Психоаналитик Эрих Фромм (1994) словно именно о Г. писал: “Человек становится садистом оттого, что чувствует себя импотентом, неспособным к жизни. Он пытается компенсировать этот недостаток тем, что приобретает огромную власть над людьми и тем самым превращает в Бога того жалкого червя, каким он себя чувствует”.
Польский судмедэкперт Збигнев Старович (1991) добавляет ещё одну характерную деталь психологии “нарциссов”, подмеченную З. Соколиком и М. Шостаком (Sokolik Z., Szostak M., 1976): “у них нарушена способность различия собственных переживаний и реальных событий; отмечается склонность к такой интерпретации мира, когда желаемое принимается за действительное” .
По мере того, как ухудшалась половая жизнь с женой из-за неполадок в его сексуальной сфере, Г. всё больше чувствовал себя ничтожеством как мужчина. Наконец, нормальный половой акт стал ему и вовсе ненавистен. После первого совершённого им убийства Г. намеревался вступить в половой акт с трупом. Это не удалось ему из-за отсутствия эрекции. После последующих убийств он, правда, уже не делал никаких попыток к осквернению трупов и даже не расстёгивал свои брюки. Страх, беспомощность и агония девочек стали самоцелью, сделав Г. полностью неспособным к нормальной половой жизни с супругой; эрекция стала слабой даже при онанизме.

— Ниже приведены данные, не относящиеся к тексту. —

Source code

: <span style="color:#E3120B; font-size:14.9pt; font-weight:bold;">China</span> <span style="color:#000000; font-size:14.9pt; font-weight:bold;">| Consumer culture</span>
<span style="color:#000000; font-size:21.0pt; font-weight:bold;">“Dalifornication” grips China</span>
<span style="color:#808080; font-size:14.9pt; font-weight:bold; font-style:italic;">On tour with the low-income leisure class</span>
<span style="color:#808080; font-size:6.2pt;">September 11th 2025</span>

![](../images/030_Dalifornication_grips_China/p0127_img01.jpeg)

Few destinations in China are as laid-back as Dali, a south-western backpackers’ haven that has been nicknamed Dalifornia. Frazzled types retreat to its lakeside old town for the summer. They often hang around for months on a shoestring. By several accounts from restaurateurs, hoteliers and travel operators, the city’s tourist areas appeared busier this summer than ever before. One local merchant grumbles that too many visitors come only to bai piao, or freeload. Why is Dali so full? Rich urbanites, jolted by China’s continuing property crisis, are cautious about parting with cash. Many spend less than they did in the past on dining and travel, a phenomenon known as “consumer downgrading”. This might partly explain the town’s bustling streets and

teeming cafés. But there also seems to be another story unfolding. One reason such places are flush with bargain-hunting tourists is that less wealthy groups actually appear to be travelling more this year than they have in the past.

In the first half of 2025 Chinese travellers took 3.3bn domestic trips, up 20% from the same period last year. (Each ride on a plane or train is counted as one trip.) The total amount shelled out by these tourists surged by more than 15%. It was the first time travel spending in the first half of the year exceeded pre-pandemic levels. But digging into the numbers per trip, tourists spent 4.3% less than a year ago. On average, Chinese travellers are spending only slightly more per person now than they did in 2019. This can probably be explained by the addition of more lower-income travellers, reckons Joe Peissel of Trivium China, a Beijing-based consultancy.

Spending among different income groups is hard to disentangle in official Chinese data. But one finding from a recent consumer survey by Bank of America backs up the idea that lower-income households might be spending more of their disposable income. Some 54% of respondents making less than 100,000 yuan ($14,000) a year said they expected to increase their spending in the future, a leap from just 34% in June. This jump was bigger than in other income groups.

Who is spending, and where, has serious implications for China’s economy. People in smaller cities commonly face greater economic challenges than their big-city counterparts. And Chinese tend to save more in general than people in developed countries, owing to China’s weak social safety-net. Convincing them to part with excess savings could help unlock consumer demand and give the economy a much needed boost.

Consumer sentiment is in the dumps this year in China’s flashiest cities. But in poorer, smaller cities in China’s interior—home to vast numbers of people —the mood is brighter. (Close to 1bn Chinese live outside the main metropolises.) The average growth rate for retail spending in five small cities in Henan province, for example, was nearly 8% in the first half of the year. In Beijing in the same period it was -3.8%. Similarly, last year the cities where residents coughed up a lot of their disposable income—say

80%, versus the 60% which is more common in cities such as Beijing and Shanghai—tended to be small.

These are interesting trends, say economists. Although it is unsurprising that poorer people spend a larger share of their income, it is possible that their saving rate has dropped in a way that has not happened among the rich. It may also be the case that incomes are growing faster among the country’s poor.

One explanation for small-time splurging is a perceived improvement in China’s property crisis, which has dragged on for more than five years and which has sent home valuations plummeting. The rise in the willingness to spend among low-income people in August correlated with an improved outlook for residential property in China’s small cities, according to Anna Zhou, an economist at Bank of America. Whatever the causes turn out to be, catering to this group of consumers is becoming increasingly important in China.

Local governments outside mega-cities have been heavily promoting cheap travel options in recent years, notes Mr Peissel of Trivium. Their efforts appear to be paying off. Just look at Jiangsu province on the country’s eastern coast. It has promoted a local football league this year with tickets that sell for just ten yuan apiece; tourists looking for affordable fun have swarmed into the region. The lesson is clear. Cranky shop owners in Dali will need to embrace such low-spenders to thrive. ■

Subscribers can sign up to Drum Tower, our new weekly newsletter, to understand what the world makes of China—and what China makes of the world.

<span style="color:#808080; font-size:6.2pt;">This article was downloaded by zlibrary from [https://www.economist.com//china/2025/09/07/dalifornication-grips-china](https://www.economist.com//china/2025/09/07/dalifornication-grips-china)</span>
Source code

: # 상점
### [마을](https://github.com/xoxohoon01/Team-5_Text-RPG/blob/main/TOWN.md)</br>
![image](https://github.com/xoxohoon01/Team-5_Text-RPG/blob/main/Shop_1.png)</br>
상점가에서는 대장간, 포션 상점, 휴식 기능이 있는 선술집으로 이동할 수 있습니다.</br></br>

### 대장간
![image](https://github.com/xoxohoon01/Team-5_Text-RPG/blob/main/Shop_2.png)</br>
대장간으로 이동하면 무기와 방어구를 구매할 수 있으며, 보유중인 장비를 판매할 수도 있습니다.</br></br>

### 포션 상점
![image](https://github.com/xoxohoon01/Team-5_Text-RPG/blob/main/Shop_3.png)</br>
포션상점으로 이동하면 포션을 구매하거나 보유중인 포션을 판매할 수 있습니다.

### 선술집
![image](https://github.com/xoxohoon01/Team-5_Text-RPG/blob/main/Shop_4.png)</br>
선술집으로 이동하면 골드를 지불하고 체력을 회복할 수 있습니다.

Фантастическая зловещая игра была выражением основной черты характера Г., его нарциссизма. Этим термином, восходящим к имени самовлюблённого героя греческого мифа, Фрейд подчеркнул отстранённость нарциссических психопатов от остальных людей. Окружающий мир интересует их лишь как продолжение их самих или неинтересен им вовсе. Если для самоутверждения и компенсации комплекса собственной неполноценности “нарцисс” решит кого-то убить (разумеется, более слабого и беззащитного), то сделает это без малейших угрызений совести.
Своей нарциссической холодностью Г. поразил даже много повидавшего в своей практике следователя, участвовавшего в аресте. Когда за ним пришли, Г. сидел за обеденным столом. Не изменившись в лице, он холодно и спокойно попросил: “Можно, я доем апельсин? А то мне в камере его не дадут”. Это была не просто бравада. Таково уж бесчувствие психопата, считающего себя центром мироздания и не способного воспринять масштабы действительного соотношения между его Я и окружающим миром.